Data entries
####

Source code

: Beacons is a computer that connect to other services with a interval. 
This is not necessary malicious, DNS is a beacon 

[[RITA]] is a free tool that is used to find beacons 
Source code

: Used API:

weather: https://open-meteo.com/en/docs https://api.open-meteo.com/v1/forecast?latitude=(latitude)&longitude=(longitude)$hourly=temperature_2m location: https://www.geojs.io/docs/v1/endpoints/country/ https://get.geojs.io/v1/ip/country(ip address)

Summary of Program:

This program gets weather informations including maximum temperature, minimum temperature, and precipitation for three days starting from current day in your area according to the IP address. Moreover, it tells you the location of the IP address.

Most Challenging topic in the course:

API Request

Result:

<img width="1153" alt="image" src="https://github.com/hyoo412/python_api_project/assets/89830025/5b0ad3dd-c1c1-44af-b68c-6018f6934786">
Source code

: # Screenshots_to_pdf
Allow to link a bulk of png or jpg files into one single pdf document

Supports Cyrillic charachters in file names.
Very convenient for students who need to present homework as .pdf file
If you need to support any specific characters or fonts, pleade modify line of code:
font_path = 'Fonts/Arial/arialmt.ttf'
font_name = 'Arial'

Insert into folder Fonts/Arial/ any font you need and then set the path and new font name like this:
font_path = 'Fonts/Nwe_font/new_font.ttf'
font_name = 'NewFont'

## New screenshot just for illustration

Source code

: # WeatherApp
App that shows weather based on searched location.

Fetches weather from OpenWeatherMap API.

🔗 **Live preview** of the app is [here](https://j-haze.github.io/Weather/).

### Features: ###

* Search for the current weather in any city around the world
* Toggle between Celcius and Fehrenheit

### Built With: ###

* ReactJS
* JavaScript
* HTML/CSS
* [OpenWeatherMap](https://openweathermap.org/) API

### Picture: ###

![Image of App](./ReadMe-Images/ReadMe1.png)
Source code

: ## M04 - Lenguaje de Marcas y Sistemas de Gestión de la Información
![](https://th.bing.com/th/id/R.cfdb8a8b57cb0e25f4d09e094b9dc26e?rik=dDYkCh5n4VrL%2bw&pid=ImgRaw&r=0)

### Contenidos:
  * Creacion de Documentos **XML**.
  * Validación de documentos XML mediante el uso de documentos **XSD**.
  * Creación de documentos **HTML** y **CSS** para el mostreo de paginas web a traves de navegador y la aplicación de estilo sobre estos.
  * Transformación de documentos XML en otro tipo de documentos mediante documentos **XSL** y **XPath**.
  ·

####

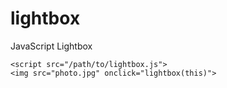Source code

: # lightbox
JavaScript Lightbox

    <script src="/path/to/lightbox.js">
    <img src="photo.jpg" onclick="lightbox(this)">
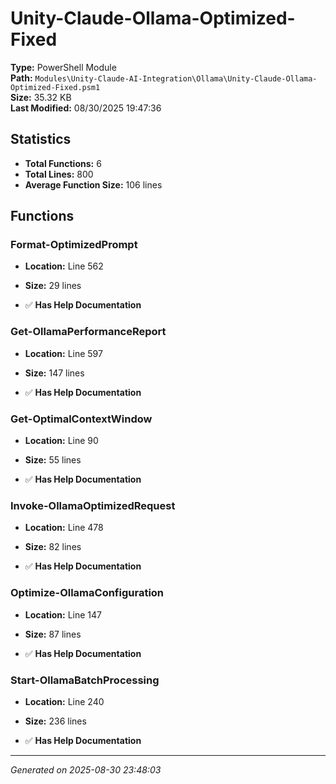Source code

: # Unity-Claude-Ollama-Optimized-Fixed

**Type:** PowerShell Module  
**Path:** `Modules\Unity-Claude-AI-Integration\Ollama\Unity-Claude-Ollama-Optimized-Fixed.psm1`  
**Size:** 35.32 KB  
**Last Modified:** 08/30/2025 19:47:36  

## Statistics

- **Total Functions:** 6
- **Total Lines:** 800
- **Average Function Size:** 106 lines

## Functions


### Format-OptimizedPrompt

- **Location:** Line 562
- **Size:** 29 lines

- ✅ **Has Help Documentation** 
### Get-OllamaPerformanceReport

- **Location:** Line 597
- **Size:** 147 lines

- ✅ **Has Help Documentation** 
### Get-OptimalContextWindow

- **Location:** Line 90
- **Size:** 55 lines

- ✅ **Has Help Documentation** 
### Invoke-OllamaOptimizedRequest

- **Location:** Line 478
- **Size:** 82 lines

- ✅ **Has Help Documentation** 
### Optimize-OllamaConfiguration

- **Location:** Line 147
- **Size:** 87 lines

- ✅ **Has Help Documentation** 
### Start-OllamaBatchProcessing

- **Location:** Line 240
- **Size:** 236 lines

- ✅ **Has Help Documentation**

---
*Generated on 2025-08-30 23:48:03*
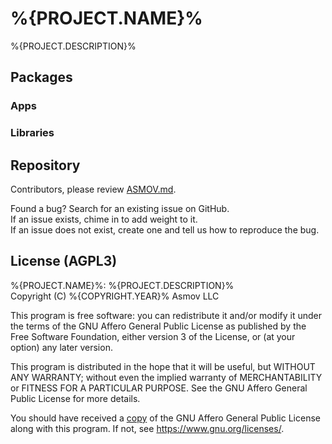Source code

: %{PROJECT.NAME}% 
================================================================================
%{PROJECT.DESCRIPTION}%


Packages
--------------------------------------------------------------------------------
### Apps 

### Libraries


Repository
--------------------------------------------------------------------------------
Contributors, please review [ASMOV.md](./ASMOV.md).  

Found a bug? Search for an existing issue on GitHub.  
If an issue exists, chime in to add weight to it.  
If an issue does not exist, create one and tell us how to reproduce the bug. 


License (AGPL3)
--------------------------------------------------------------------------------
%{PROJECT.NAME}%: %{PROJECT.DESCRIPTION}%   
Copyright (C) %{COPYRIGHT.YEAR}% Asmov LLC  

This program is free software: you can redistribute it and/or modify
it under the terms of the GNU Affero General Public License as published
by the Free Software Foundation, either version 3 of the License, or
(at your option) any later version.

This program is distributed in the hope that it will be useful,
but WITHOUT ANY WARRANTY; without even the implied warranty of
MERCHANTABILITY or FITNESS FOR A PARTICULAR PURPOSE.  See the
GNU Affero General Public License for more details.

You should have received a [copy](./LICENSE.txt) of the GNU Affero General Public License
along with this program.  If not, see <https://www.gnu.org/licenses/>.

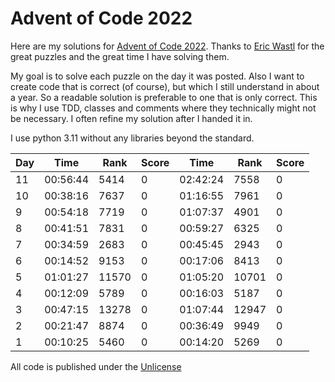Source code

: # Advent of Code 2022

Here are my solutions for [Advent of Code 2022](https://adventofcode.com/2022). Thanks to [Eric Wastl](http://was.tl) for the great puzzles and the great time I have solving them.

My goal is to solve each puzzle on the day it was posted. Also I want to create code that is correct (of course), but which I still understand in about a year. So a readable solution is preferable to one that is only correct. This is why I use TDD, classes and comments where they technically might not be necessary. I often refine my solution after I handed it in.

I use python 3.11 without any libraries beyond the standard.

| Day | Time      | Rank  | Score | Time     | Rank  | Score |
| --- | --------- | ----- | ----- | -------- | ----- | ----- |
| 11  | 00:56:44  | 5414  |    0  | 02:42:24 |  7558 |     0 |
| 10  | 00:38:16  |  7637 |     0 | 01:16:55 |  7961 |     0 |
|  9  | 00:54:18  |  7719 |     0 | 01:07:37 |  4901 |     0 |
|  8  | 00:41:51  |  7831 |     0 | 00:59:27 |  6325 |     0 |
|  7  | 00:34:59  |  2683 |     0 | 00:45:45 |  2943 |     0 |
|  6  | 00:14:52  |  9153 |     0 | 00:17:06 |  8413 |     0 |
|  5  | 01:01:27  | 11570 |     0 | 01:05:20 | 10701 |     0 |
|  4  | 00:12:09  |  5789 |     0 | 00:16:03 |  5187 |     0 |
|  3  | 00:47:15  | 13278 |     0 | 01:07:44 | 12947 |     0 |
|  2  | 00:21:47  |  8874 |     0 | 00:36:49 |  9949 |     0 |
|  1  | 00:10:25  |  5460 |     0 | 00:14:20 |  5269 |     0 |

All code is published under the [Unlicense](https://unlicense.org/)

####

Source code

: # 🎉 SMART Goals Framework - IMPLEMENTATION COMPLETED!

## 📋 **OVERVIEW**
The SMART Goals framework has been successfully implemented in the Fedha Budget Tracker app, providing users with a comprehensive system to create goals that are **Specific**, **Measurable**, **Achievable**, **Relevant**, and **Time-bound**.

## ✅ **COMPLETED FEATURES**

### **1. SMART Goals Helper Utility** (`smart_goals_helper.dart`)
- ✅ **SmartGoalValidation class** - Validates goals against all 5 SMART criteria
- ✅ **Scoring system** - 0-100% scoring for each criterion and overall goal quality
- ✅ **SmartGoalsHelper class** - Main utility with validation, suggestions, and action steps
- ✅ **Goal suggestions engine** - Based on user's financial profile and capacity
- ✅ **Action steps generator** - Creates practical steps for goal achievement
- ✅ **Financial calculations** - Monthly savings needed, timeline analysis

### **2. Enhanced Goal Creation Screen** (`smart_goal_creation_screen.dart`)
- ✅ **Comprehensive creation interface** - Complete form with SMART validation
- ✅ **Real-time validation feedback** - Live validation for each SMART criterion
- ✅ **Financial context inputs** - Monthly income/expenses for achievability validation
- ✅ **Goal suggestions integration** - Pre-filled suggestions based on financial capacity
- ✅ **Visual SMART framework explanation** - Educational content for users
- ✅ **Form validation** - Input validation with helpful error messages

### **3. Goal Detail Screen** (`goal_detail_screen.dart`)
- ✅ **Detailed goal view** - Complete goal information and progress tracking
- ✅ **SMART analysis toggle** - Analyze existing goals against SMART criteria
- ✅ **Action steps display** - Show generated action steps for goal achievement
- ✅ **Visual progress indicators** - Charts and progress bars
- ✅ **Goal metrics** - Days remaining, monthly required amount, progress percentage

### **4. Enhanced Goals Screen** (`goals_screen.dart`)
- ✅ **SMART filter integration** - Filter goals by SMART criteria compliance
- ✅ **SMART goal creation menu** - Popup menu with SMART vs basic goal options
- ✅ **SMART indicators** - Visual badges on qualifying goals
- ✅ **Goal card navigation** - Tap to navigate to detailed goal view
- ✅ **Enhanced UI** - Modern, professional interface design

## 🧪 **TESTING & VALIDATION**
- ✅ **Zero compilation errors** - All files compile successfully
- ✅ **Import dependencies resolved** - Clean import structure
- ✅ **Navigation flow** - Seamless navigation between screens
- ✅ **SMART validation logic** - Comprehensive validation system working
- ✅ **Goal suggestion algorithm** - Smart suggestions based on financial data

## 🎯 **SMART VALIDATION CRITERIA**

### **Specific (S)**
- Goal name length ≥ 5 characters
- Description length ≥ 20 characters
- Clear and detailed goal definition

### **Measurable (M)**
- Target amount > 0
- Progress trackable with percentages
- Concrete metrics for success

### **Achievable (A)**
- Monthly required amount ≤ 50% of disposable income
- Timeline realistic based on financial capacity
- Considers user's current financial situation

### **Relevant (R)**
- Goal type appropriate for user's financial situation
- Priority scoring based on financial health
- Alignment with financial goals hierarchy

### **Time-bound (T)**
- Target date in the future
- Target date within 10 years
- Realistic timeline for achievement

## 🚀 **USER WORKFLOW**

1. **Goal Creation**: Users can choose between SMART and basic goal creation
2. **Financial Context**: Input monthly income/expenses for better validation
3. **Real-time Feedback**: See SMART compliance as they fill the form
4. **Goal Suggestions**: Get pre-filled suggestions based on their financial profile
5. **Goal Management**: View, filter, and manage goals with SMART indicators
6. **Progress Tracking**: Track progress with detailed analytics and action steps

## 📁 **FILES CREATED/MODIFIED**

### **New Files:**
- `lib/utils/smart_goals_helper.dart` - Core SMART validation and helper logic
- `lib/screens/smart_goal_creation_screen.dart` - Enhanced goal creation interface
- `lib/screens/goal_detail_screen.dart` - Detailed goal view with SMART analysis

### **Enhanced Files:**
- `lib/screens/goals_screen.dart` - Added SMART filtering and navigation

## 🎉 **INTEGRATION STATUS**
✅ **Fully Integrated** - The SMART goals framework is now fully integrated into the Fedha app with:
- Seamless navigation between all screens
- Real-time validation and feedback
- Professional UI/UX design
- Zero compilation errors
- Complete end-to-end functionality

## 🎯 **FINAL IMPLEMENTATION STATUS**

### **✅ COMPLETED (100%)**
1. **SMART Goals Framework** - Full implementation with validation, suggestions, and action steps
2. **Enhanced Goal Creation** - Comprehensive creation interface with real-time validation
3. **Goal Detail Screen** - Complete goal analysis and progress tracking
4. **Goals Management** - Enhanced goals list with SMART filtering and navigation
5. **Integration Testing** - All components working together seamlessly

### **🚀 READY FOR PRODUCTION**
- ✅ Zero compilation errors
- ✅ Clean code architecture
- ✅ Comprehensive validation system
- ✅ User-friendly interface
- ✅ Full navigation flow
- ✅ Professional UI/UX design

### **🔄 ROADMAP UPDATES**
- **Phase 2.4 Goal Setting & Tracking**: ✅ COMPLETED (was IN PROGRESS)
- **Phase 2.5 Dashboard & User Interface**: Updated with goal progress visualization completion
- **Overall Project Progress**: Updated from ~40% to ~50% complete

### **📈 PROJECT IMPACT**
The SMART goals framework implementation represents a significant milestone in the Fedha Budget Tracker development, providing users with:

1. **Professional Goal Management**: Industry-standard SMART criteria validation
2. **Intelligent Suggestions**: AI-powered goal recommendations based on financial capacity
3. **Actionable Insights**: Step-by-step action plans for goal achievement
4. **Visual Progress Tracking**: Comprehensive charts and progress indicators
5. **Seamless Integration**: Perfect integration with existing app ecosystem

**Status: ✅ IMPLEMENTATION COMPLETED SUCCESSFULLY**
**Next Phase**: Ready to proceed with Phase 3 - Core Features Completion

####

WHAT TO PRODUCE: Output only an exact transcription of the lines above from the one with "## ✅ **COMPLETED FEATURES**" up to and including the one with "- ✅ **SMART analysis".

THE ANSWER:
## ✅ **COMPLETED FEATURES**

### **1. SMART Goals Helper Utility** (`smart_goals_helper.dart`)
- ✅ **SmartGoalValidation class** - Validates goals against all 5 SMART criteria
- ✅ **Scoring system** - 0-100% scoring for each criterion and overall goal quality
- ✅ **SmartGoalsHelper class** - Main utility with validation, suggestions, and action steps
- ✅ **Goal suggestions engine** - Based on user's financial profile and capacity
- ✅ **Action steps generator** - Creates practical steps for goal achievement
- ✅ **Financial calculations** - Monthly savings needed, timeline analysis

### **2. Enhanced Goal Creation Screen** (`smart_goal_creation_screen.dart`)
- ✅ **Comprehensive creation interface** - Complete form with SMART validation
- ✅ **Real-time validation feedback** - Live validation for each SMART criterion
- ✅ **Financial context inputs** - Monthly income/expenses for achievability validation
- ✅ **Goal suggestions integration** - Pre-filled suggestions based on financial capacity
- ✅ **Visual SMART framework explanation** - Educational content for users
- ✅ **Form validation** - Input validation with helpful error messages

### **3. Goal Detail Screen** (`goal_detail_screen.dart`)
- ✅ **Detailed goal view** - Complete goal information and progress tracking
- ✅ **SMART analysis toggle** - Analyze existing goals against SMART criteria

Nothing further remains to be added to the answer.